Many investors wonder where Nvidia might go next but the news late last week that the USD71bn XLK tech fund that owns 20% in AAPL and 20% in MSFT might soon go from 6%  to 20% in NVDA as well, likely means that the passive bid going into Nvidia shares is not drying up and that the next rebalancing will require instead another USD10bn purchase worth in Nvidia shares, something that would not get investors too worried over the (very) near term (at least). That said, the lack of breadth in the US market was noticeable last week as well, but not sufficiently so to offset momentum and fear flows out of Europe into the US.

 

Last week saw the second largest buyback ever in the last 4 weeks but the earnings season starts in two weeks (with expectations good but to be led by the top ten stocks and the buy-back bid will hit a compulsory pause over the next three weeks.

 

 

 

 

 

Over the past week, the S&P500 gained 1,6% (14,2% YTD) while the Nasdaq100 rallied 3,5% (17,0% YTD, Z-score 2,3). The US small cap index dropped -1,2% (-1,0% YTD, Z-score -2,0). AAPL rallied 7,9% (10,4%).

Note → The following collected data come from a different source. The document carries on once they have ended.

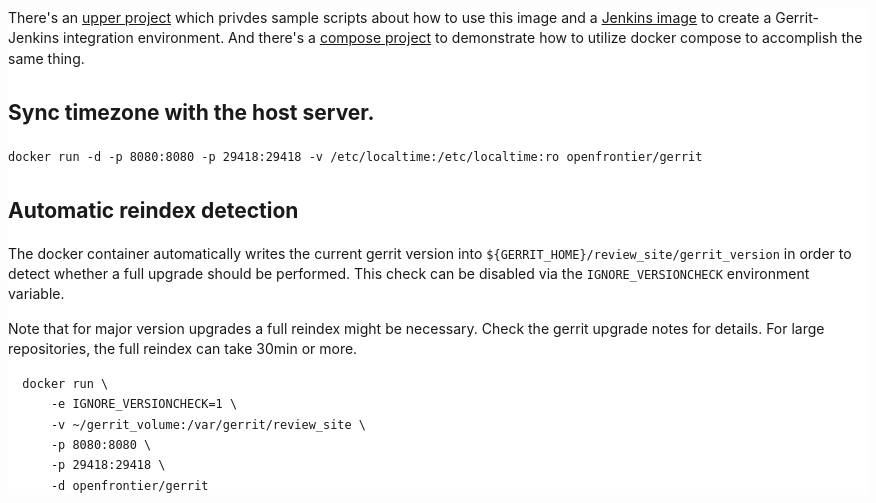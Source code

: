    There's an [upper project](https://github.com/openfrontier/ci) which privdes sample scripts about how to use this image and a [Jenkins image](https://hub.docker.com/r/openfrontier/jenkins/) to create a Gerrit-Jenkins integration environment. And there's a [compose project](https://github.com/openfrontier/ci-compose) to demonstrate how to utilize docker compose to accomplish the same thing.

## Sync timezone with the host server. 
   `docker run -d -p 8080:8080 -p 29418:29418 -v /etc/localtime:/etc/localtime:ro openfrontier/gerrit`

## Automatic reindex detection

  The docker container automatically writes the current gerrit version into `${GERRIT_HOME}/review_site/gerrit_version`
  in order to detect whether a full upgrade should be performed.
  This check can be disabled via the `IGNORE_VERSIONCHECK` environment variable.

  Note that for major version upgrades a full reindex might be necessary. Check the gerrit upgrade notes for details.
  For large repositories, the full reindex can take 30min or more.

  ```shell
    docker run \
        -e IGNORE_VERSIONCHECK=1 \
        -v ~/gerrit_volume:/var/gerrit/review_site \
        -p 8080:8080 \
        -p 29418:29418 \
        -d openfrontier/gerrit
  ```
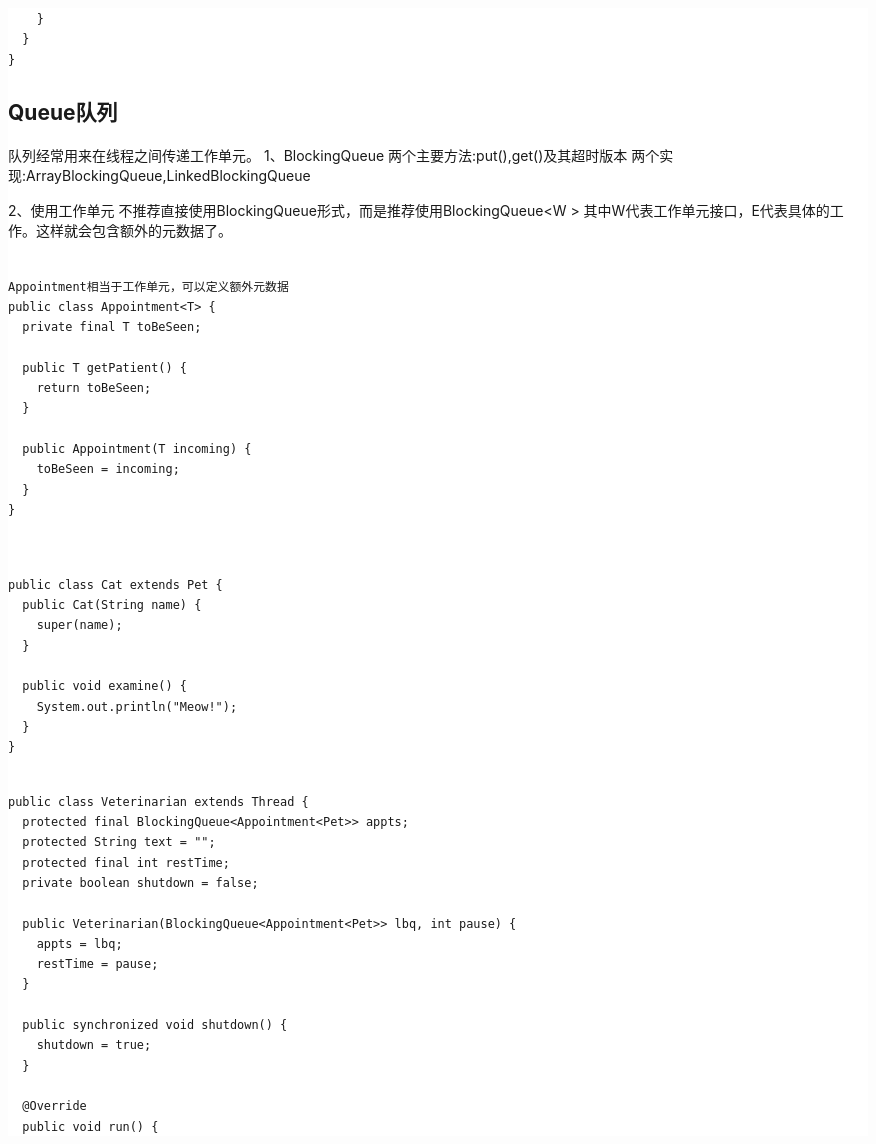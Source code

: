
 ```
    }
  }
}

```
##  Queue队列 
队列经常用来在线程之间传递工作单元。
1、BlockingQueue
两个主要方法:put(),get()及其超时版本
两个实现:ArrayBlockingQueue,LinkedBlockingQueue

2、使用工作单元
不推荐直接使用BlockingQueue<E>形式，而是推荐使用BlockingQueue<W<E> >
其中W代表工作单元接口，E代表具体的工作。这样就会包含额外的元数据了。
```

Appointment相当于工作单元，可以定义额外元数据
public class Appointment<T> {
  private final T toBeSeen;

  public T getPatient() {
    return toBeSeen;
  }

  public Appointment(T incoming) {
    toBeSeen = incoming;
  }
}


```
```

public class Cat extends Pet {
  public Cat(String name) {
    super(name);
  }

  public void examine() {
    System.out.println("Meow!");
  }
}

```
```

public class Veterinarian extends Thread {
  protected final BlockingQueue<Appointment<Pet>> appts;
  protected String text = "";
  protected final int restTime;
  private boolean shutdown = false;

  public Veterinarian(BlockingQueue<Appointment<Pet>> lbq, int pause) {
    appts = lbq;
    restTime = pause;
  }

  public synchronized void shutdown() {
    shutdown = true;
  }

  @Override
  public void run() {
```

The Equally Weighed SP500 dropped -0,5% (3,7% YTD), underperforming the S&P500 by -2,2%. The median SP500 YTD return closed the week at 2,9%.

Cboe Volatility Index rallied 3,6% (1,7% YTD) to 12,66.

The Eurostoxx50 sold off by -4,2% (9,6%, Z-score -3,1), underperforming the S&P500 by -5,9%.

Diversified EM equities (VWO) gained 1,2% (6,5%), outperforming the S&P500 by -0,4%.

 

The Dollar DXY Index (UUP) measuring the USD performance vs. other G7 currencies gained 0,8% (7,0%, Z-score 2,3) while the MSCI EM currency index (measuring the performance of EM currencies vs. the USD) dropped -0,3% (-1,0%).

 

10Y US Treasuries rallied -21bps (34bps) to 4,22%. 10Y Bunds dropped -26bps (34bps, Z-score -2,7) to 2,36%. 10Y Italian BTPs dropped -3bps (23bps) to 3,93%, underperforming Bunds by 23bps.

US High Yield (HY) Average Spread over Treasuries climbed 17bps (-3bps, Z-score 2,4) to 3,20%. US Investment Grade Average OAS climbed 5bps (-4bps, Z-score 2,9) to 1,01%.

In European credit markets, EUR 5Y Senior Financial Spread climbed 16bps (7bps, Z-score 3,7) to 0,74%.

 

Gold gained 1,7% (13,1%) while Silver gained 1,4% (24,2%). Major Gold Mines (GDX) dropped -0,4% (7,7%).

 

Goldman Sachs Commodity Index gained 1,4% (4,7%). WTI Crude rallied 3,9% (9,5%).